Лоранс оказалась рядом, он и не заметил, как она подошла, и приник губами к ее губам. Она отстранила его. Он ощутил ее аромат. Она смотрела на него широко раскрытыми глазами, словно ища приюта в его взгляде. Сказала:
– Едем ко мне.
– Нет.
В ее глазах блеснули слезы.
– Все уже кончено. Ив уехал из дома. Во вторник, в половине седьмого, я познакомлю тебя с отцом у меня на квартире. Едем ко мне.
– Нет. Сначала поужинаем в ресторане. Я голоден.
– Поехали ко мне. Я приготовлю поесть.
Наклонившись к Лоранс, он шепнул ей на ухо, что не выносит, когда женщина занимается стряпней. Он любит рестораны. Если она хочет поужинать, пусть едет с ним. Они вышли. Она согласилась на ресторан. Он спросил, доводилось ли ей когда-нибудь самой готовить пищу. Она призналась, что нет. Он рассказал, как одна из его сестер – самая любимая, Жозефина, на пять лет младше его, – в одно прекрасное утро решила начать стряпать. Она была первой женщиной из восьми поколений семейства Фурфозов, дерзнувшей подойти к дровяной или газовой плите. При всей нежной любви к сестре он должен констатировать, что результат оказался плачевным. Он высказал предположение, что в стряпне таится мужское начало. Возможно, это одна из тех редких человеческих способностей, если не единственная, что недоступны женщинам. Лоранс стало стыдно при этих словах.
Он рассмотрел ее квартиру, которую видел лишь однажды, мельком, в ту ночь, когда они еще стеснялись друг друга, когда ими владело первое, неутоленное желание, когда из окон сочился неверный лунный свет. Огромное мрачное помещение. Гостиная эпохи Луи-Филиппа с обитыми пунцовым шелком диванчиками-канапе вдоль всех четырех стен. Голый паркет. Чопорные ножные скамеечки перед креслами с фиолетовыми парчовыми спинками. Портреты десяти или пятнадцати бородатых господ – каждый в черном сюртуке по моде XIX века, в полный рост, с часовой цепочкой поперек живота. Кое-где мешок цемента – напоминание об источнике благосостояния рода.

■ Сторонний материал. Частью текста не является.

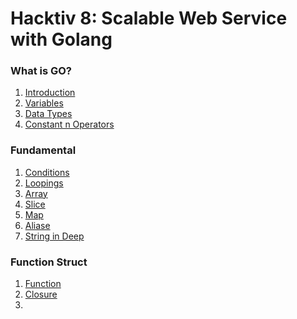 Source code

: # Hacktiv 8: Scalable Web Service with Golang

### What is GO?

1. [Introduction]()
2. [Variables]()
3. [Data Types]()
4. [Constant n Operators]()

### Fundamental

1. [Conditions]()
2. [Loopings]()
3. [Array]()
4. [Slice]()
5. [Map]()
6. [Aliase]()
7. [String in Deep]()

### Function Struct

1. [Function](/docs/session-3/function.md)
2. [Closure](/docs/session-3/closure.md)
3.
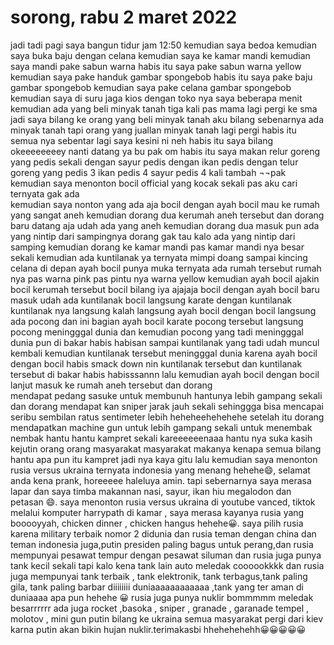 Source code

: # sorong, rabu 2 maret 2022
jadi tadi pagi saya bangun tidur jam 12:50 kemudian saya bedoa kemudian saya buka baju dengan 
celana kemudian saya ke kamar mandi kemudian saya mandi pake sabun warna habis itu saya pake 
sabun  warna yellow kemudian saya pake handuk  gambar spongebob habis itu saya pake baju gambar 
spongebob kemudian saya pake celana gambar spongebob kemudian saya di suru jaga kios dengan toko 
nya saya beberapa menit kemudian ada yang beli minyak tanah tiga kali  pas  mama lagi pergi ke sma 
jadi saya bilang ke orang yang beli minyak tanah aku bilang sebenarnya ada minyak tanah tapi orang 
yang juallan minyak tanah lagi pergi habis itu semua nya sebentar lagi saya kesini ni neh habis itu saya 
bilang okeeeeeeeey nanti datang ya bu pak om habis itu saya makan relur goreng  yang pedis sekali 
dengan sayur pedis dengan ikan pedis dengan telur goreng  yang pedis 3  ikan pedis 4 sayur  pedis 4 kali 
tambah  ¬¬pak kemudian saya menonton bocil official yang kocak sekali  pas aku cari ternyata gak ada  
kemudian saya nonton yang ada aja bocil dengan ayah bocil mau ke rumah yang sangat aneh kemudian 
dorang dua kerumah aneh tersebut dan dorang baru datang aja udah ada yang aneh kemudian dorang 
dua masuk  pun ada yang nintip dari sampingnya dorang gak tau  kalo ada yang nintip dari samping 
kemudian dorang ke kamar mandi pas kamar mandi nya besar sekali kemudian ada kuntilanak  ya 
ternyata mimpi doang sampai kincing celana di depan ayah bocil punya muka  ternyata ada rumah 
tersebut rumah nya pas warna pink pas pintu nya warna yellow kemudian ayah bocil ajakin bocil 
kerumah tersebut bocil bilang iya ajajaja bocil dengan ayah bocil baru masuk udah ada kuntilanak bocil 
langsung karate dengan kuntilanak kuntilanak nya langsung kalah langsung ayah bocil dengan bocil 
langsung ada pocong dan ini bagian ayah bocil  karate pocong tersebut langsung pocong meningggal 
dunia dan kemudian pocong yang  tadi meningggal dunia pun di bakar habis habisan sampai kuntilanak 
yang tadi udah muncul kembali  kemudian kuntilanak tersebut meningggal dunia karena ayah bocil 
dengan bocil habis  smack down  nin kuntilanak tersebut dan kuntilanak tersebut di bakar habis 
habisssannn lalu kemudian ayah bocil dengan bocil lanjut masuk ke rumah aneh tersebut dan dorang    
mendapat  pedang  sasuke  untuk  membunuh  hantunya  lebih  gampang  sekali  dan  dorang  mendapat 
kan sniper jarak jauh sekali sehinggga bisa mencapai seribu sembilan ratus sentimeter lebih 
heheheehehehehe setelah itu dorang mendapatkan machine gun untuk lebih gampang sekali untuk 
menembak nembak hantu hantu kampret sekali kareeeeeenaaa hantu nya suka kasih kejutin orang 
orang masyarakat masyarakat  makanya kenapa semua bilang hantu apa pun itu kampret jadi nya kaya 
gitu
lalu kemudian saya menonton rusia versus ukraina ternyata indonesia yang menang hehehe😄, selamat anda kena prank, horeeeee haleluya amin. tapi sebernarnya saya merasa lapar dan saya timba makannan nasi, sayur, ikan hiu megalodon dan petasan 😄.
saya menonton rusia versus ukraina di youtube vanced, tiktok melalui komputer harrypath di kamar , saya merasa kayanya rusia yang booooyyah, chicken dinner , chicken hangus hehehe😀. saya pilih rusia karena military terbaik nomor 2 didunia  dan rusia teman dengan china dan teman indonesia juga,putin  presiden paling bagus untuk perang,dan rusia mempunyai pesawat tempur dengan pesawat siluman dan rusia juga punya tank kecil sekali tapi kalo kena tank lain auto meledak coooookkkk
dan rusia juga mempunyai  tank  terbaik , tank elektronik, tank terbagus,tank paling gila, tank paling barbar diiiiiiii duniaaaaaaaaaaaa ,tank yang ter aman di duniaaaa apa pun hehehe 😀 rusia juga punya nuklir bommmmm meledak besarrrrrr ada juga rocket ,basoka , sniper , granade , garanade tempel , molotov , mini gun
putin bilang ke ukraina semua masyarakat pergi dari kiev karna putin akan bikin hujan nuklir.terimakasbi hhehehehehh😀😀😀😀😀
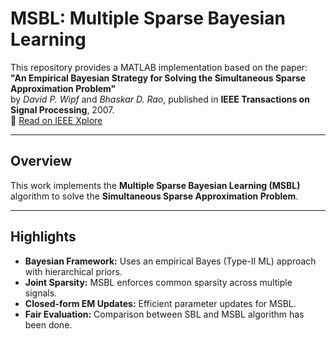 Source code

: # MSBL: Multiple Sparse Bayesian Learning

This repository provides a MATLAB implementation based on the paper:  
**"An Empirical Bayesian Strategy for Solving the Simultaneous Sparse Approximation Problem"**  
by *David P. Wipf* and *Bhaskar D. Rao*, published in **IEEE Transactions on Signal Processing**, 2007.  
📄 [Read on IEEE Xplore](An_Empirical_Bayesian_Strategy_for_Solving_the_Simultaneous_Sparse_Approximation_Problem.pdf)

---

##  Overview

This work implements the **Multiple Sparse Bayesian Learning (MSBL)** algorithm to solve the **Simultaneous Sparse Approximation Problem**.

---

##  Highlights

- **Bayesian Framework:** Uses an empirical Bayes (Type-II ML) approach with hierarchical priors.
- **Joint Sparsity:** MSBL enforces common sparsity across multiple signals.
- **Closed-form EM Updates:** Efficient parameter updates for MSBL.
- **Fair Evaluation:** Comparison between SBL and MSBL algorithm has been done.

Во вторник Эдуард пришел с опозданием на четверть часа. Было уже почти семь вечера. Лоранс встретила его торопливым поцелуем и, взяв за рукав, повела в гостиную Луи-Филиппа.

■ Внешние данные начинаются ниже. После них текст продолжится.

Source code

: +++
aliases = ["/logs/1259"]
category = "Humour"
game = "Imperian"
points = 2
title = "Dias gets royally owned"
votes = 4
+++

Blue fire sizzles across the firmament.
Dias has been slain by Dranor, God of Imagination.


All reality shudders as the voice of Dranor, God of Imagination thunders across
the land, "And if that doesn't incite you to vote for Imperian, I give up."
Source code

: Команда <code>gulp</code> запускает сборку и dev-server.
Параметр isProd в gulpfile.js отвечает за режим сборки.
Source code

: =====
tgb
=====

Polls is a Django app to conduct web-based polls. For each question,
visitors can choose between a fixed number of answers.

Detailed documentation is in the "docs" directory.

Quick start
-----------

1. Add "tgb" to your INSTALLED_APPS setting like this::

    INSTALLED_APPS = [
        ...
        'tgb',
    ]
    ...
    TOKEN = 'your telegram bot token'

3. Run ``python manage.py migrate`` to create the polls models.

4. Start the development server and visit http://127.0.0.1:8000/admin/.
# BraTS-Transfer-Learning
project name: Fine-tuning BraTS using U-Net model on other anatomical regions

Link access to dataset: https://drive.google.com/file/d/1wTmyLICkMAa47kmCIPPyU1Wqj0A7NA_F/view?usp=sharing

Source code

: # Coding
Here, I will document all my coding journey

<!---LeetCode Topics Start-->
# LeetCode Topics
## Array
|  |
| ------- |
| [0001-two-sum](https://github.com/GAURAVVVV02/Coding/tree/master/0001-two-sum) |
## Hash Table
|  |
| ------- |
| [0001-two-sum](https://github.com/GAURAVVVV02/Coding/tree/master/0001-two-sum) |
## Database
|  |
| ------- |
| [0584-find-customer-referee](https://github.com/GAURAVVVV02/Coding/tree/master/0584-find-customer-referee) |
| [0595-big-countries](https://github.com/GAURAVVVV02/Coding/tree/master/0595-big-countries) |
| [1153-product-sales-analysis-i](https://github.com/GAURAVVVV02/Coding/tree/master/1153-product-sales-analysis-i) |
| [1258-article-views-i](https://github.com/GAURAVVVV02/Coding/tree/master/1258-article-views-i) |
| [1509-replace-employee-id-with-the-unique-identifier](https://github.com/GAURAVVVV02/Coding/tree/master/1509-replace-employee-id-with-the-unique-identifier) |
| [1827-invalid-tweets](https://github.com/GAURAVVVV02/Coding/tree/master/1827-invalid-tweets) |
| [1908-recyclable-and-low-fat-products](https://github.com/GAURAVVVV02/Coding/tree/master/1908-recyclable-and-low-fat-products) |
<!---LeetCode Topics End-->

В центре комнаты между четырьмя пунцовыми канапе стоял худощавый пожилой мужчина.
– Это папа, – представила Лоранс.
– Я знаю вашего отца, – сказал Луи Шемен.

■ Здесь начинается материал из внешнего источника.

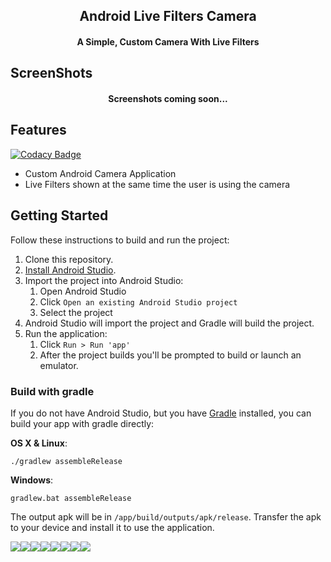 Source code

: <h2 align="center"><b>Android Live Filters Camera</b></h2>
<h4 align="center">A Simple, Custom Camera With Live Filters</h4>

## ScreenShots

<h4 align="center">
Screenshots coming soon...
</h4>

## Features
[![Codacy Badge](https://api.codacy.com/project/badge/Grade/75ad4b69e2cb402ba8bf82e919a17157)](https://www.codacy.com/app/arshadkazmi42/android-custom-camera-with-live-filter?utm_source=github.com&amp;utm_medium=referral&amp;utm_content=arshadkazmi42/android-custom-camera-with-live-filter&amp;utm_campaign=Badge_Grade)
* Custom Android Camera Application
* Live Filters shown at the same time the user is using the camera

## Getting Started

Follow these instructions to build and run the project:

1. Clone this repository.
2. [Install Android Studio](https://developer.android.com/sdk/index.html).
3. Import the project into Android Studio:
   1. Open Android Studio
   2. Click `Open an existing Android Studio project`
   3. Select the project
4. Android Studio will import the project and Gradle will build the project.
5. Run the application:
   1. Click `Run > Run 'app'`
   2. After the project builds you'll be prompted to build or launch an emulator.

### Build with gradle

If you do not have Android Studio, but you have [Gradle](https://gradle.org/install/) installed, you can build your app with gradle directly:

**OS X & Linux**:

`./gradlew assembleRelease`

**Windows**:

`gradlew.bat assembleRelease`

The output apk will be in `/app/build/outputs/apk/release`.
Transfer the apk to your device and install it to use the application.


[![](https://sourcerer.io/fame/arshadkazmi42/arshadkazmi42/android-custom-camera-with-live-filter/images/0)](https://sourcerer.io/fame/arshadkazmi42/arshadkazmi42/android-custom-camera-with-live-filter/links/0)[![](https://sourcerer.io/fame/arshadkazmi42/arshadkazmi42/android-custom-camera-with-live-filter/images/1)](https://sourcerer.io/fame/arshadkazmi42/arshadkazmi42/android-custom-camera-with-live-filter/links/1)[![](https://sourcerer.io/fame/arshadkazmi42/arshadkazmi42/android-custom-camera-with-live-filter/images/2)](https://sourcerer.io/fame/arshadkazmi42/arshadkazmi42/android-custom-camera-with-live-filter/links/2)[![](https://sourcerer.io/fame/arshadkazmi42/arshadkazmi42/android-custom-camera-with-live-filter/images/3)](https://sourcerer.io/fame/arshadkazmi42/arshadkazmi42/android-custom-camera-with-live-filter/links/3)[![](https://sourcerer.io/fame/arshadkazmi42/arshadkazmi42/android-custom-camera-with-live-filter/images/4)](https://sourcerer.io/fame/arshadkazmi42/arshadkazmi42/android-custom-camera-with-live-filter/links/4)[![](https://sourcerer.io/fame/arshadkazmi42/arshadkazmi42/android-custom-camera-with-live-filter/images/5)](https://sourcerer.io/fame/arshadkazmi42/arshadkazmi42/android-custom-camera-with-live-filter/links/5)[![](https://sourcerer.io/fame/arshadkazmi42/arshadkazmi42/android-custom-camera-with-live-filter/images/6)](https://sourcerer.io/fame/arshadkazmi42/arshadkazmi42/android-custom-camera-with-live-filter/links/6)[![](https://sourcerer.io/fame/arshadkazmi42/arshadkazmi42/android-custom-camera-with-live-filter/images/7)](https://sourcerer.io/fame/arshadkazmi42/arshadkazmi42/android-custom-camera-with-live-filter/links/7)
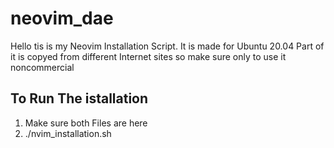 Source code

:# neovim_dae

Hello tis is my Neovim Installation Script. It is made for Ubuntu 20.04
Part of it is copyed from different Internet sites so make sure only to use it noncommercial


To Run The istallation
----------------------------------------------------
1. Make sure both Files are here
2. ./nvim_installation.sh
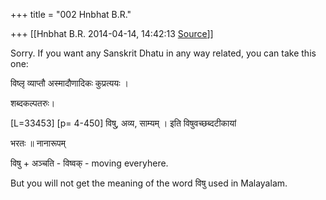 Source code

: +++
title = "002 Hnbhat B.R."

+++
[[Hnbhat B.R.	2014-04-14, 14:42:13 [Source](https://groups.google.com/g/samskrita/c/PQ6bgxL_6po)]]



Sorry. If you want any Sanskrit Dhatu in any way related, you can take this one:

  

विष्लृ व्याप्तौ अस्मादौणादिकः कुप्रत्ययः ।

  

शब्दकल्पतरुः।

  

\[L=33453\] \[p= 4-450\] विषु, अव्य, साम्यम् । इति विषुवच्छब्दटीकायां

भरतः ॥ नानारूपम्

  

विषु + अञ्चति - विष्वक् - moving everyhere.

  
But you will not get the meaning of the word विषु used in Malayalam.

– Счастлив слышать это, – ответил Эдуард.
– И не только по имени. Я часто встречался с ним. Мы даже виделись в Канзасе.
– Мне это удавалось гораздо реже, чем вам. Я очень рад, что вам так повезло.
– Отчего вы не работаете в фирмах отца?
– У меня есть три брата. А я застрял во дворе, когда перемена уже кончилась. Не услышал звонка на урок.
Луи Шемен вздернул брови и обвел его презрительным взглядом. Потом вдруг устало ссутулился и сказал, понизив голос:
– Вы должны подумать об этом. Сейчас как раз подходящий момент.
– Видите ли, человек либо слышит звонок на урок, либо не слышит. Готов признать, что это сравнение может показаться вам идиотским, но оно ясно отражает мой образ жизни. Я люблю вашу дочь. Я достаточно богат и без помощи фирм моего отца. Я владею четырьмя замечательными антикварными магазинами. У меня прочное положение и более чем интересная работа. Деньги…
– В наши дни люди не бывают богаты. Нет такого состояния – быть или не быть богачом. Можно только быть или не быть глупцом.
– Под таким углом зрения выбор мне представляется затруднительным. Разрешите задать вам вопрос: почему вы стремитесь оскорбить меня?
– Да потому, что ваша позиция не выдерживает никакой критики. Уж не прикажете ли мне выбирать вместо вас? Вы и в самом деле глупец.
Эдуард побледнел, его лицо исказилось; он бросил взгляд на Лоранс. Она, как и отец, стояла; ее поза была напряженной, рот приоткрыт. Руки теребили высокий узел волос. Лицо Эдуарда совсем побелело. Лоранс застыла с поднятыми руками. Эдуард вышел.
Захлебываясь рыданиями, Лоранс умоляла отца смягчиться. Он крепко обнял ее. Наконец они оба уселись на широкое канапе эпохи Луи-Филиппа. Он гладил ее по голове.
– Ты правильно сделала, что ушла от Ива. Но если бы этот Фурфоз был истинным Фурфозом…
– Нет, если бы это был Уго…
Он бросил на нее разъяренный взгляд. Потом Луи Шемен раздраженно оглядел стены, увешанные портретами людей в полный рост, которые явно не были его предками. И, помолчав, сказал:
– Может быть.
– Ты же сам ни в чем не уверен! Представь себе, что Уго не захотел бы участвовать в твоих делах. Что он не любил бы деньги. Что он ненавидел бы твой цемент. Что он презирал бы грубость и то, что ты называешь властью…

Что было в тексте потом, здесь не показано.